• [What the task requires] Copy each line of the data below, character for character.

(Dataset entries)
════════════════

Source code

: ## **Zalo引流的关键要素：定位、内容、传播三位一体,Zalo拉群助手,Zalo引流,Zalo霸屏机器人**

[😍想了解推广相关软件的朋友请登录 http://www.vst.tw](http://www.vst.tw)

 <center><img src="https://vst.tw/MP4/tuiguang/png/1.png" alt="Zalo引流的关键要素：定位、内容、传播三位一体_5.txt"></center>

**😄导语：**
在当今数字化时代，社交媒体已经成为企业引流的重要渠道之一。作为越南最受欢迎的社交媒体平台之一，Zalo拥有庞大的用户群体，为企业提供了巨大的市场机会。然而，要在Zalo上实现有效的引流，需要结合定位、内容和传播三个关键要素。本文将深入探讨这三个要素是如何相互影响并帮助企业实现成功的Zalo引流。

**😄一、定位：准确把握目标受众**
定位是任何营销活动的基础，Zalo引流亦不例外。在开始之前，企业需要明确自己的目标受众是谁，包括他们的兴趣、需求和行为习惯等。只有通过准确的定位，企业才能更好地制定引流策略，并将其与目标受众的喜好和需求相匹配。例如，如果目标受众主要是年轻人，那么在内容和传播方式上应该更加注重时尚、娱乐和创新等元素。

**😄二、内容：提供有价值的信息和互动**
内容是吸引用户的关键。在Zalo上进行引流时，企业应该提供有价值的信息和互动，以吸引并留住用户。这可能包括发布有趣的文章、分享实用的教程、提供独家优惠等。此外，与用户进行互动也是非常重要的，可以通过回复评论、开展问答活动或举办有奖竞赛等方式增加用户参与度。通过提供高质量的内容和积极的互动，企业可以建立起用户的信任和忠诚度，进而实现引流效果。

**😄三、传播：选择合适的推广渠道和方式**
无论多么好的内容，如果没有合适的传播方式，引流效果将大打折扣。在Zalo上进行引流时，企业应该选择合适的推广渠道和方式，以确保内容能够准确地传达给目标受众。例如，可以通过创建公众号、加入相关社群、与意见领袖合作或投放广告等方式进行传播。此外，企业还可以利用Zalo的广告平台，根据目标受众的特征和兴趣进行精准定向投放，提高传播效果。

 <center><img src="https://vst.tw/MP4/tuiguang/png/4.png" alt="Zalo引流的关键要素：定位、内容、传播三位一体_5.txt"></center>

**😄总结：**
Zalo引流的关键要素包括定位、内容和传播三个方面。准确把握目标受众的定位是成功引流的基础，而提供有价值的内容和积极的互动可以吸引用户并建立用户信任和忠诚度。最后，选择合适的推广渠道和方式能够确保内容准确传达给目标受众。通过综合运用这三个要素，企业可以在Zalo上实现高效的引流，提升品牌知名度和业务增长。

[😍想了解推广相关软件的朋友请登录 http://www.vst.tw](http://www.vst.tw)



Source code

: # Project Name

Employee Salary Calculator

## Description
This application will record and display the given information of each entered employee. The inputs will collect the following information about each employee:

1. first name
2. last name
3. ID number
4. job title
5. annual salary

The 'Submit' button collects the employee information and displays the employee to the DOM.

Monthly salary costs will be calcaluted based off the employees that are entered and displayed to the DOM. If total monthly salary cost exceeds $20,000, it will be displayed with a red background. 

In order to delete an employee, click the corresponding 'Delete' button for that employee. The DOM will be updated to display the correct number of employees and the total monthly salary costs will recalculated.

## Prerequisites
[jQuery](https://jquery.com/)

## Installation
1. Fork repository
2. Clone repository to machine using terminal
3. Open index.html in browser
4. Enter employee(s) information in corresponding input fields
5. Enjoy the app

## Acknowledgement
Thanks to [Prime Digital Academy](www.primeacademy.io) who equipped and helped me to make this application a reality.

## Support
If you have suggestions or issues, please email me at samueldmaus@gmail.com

════════════════

• [Task response]
Source code

: ## **Zalo引流的关键要素：定位、内容、传播三位一体,Zalo拉群助手,Zalo引流,Zalo霸屏机器人**

[😍想了解推广相关软件的朋友请登录 http://www.vst.tw](http://www.vst.tw)

 <center><img src="https://vst.tw/MP4/tuiguang/png/1.png" alt="Zalo引流的关键要素：定位、内容、传播三位一体_5.txt"></center>

**😄导语：**
在当今数字化时代，社交媒体已经成为企业引流的重要渠道之一。作为越南最受欢迎的社交媒体平台之一，Zalo拥有庞大的用户群体，为企业提供了巨大的市场机会。然而，要在Zalo上实现有效的引流，需要结合定位、内容和传播三个关键要素。本文将深入探讨这三个要素是如何相互影响并帮助企业实现成功的Zalo引流。

**😄一、定位：准确把握目标受众**
定位是任何营销活动的基础，Zalo引流亦不例外。在开始之前，企业需要明确自己的目标受众是谁，包括他们的兴趣、需求和行为习惯等。只有通过准确的定位，企业才能更好地制定引流策略，并将其与目标受众的喜好和需求相匹配。例如，如果目标受众主要是年轻人，那么在内容和传播方式上应该更加注重时尚、娱乐和创新等元素。

**😄二、内容：提供有价值的信息和互动**
内容是吸引用户的关键。在Zalo上进行引流时，企业应该提供有价值的信息和互动，以吸引并留住用户。这可能包括发布有趣的文章、分享实用的教程、提供独家优惠等。此外，与用户进行互动也是非常重要的，可以通过回复评论、开展问答活动或举办有奖竞赛等方式增加用户参与度。通过提供高质量的内容和积极的互动，企业可以建立起用户的信任和忠诚度，进而实现引流效果。

**😄三、传播：选择合适的推广渠道和方式**
无论多么好的内容，如果没有合适的传播方式，引流效果将大打折扣。在Zalo上进行引流时，企业应该选择合适的推广渠道和方式，以确保内容能够准确地传达给目标受众。例如，可以通过创建公众号、加入相关社群、与意见领袖合作或投放广告等方式进行传播。此外，企业还可以利用Zalo的广告平台，根据目标受众的特征和兴趣进行精准定向投放，提高传播效果。

 <center><img src="https://vst.tw/MP4/tuiguang/png/4.png" alt="Zalo引流的关键要素：定位、内容、传播三位一体_5.txt"></center>

**😄总结：**
Zalo引流的关键要素包括定位、内容和传播三个方面。准确把握目标受众的定位是成功引流的基础，而提供有价值的内容和积极的互动可以吸引用户并建立用户信任和忠诚度。最后，选择合适的推广渠道和方式能够确保内容准确传达给目标受众。通过综合运用这三个要素，企业可以在Zalo上实现高效的引流，提升品牌知名度和业务增长。

[😍想了解推广相关软件的朋友请登录 http://www.vst.tw](http://www.vst.tw)



Source code

: # Project Name

Employee Salary Calculator

## Description
This application will record and display the given information of each entered employee. The inputs will collect the following information about each employee:

1. first name
2. last name
3. ID number
4. job title
5. annual salary

The 'Submit' button collects the employee information and displays the employee to the DOM.

Monthly salary costs will be calcaluted based off the employees that are entered and displayed to the DOM. If total monthly salary cost exceeds $20,000, it will be displayed with a red background. 

In order to delete an employee, click the corresponding 'Delete' button for that employee. The DOM will be updated to display the correct number of employees and the total monthly salary costs will recalculated.

## Prerequisites
[jQuery](https://jquery.com/)

## Installation
1. Fork repository
2. Clone repository to machine using terminal
3. Open index.html in browser
4. Enter employee(s) information in corresponding input fields
5. Enjoy the app

## Acknowledgement
Thanks to [Prime Digital Academy](www.primeacademy.io) who equipped and helped me to make this application a reality.

## Support
If you have suggestions or issues, please email me at samueldmaus@gmail.com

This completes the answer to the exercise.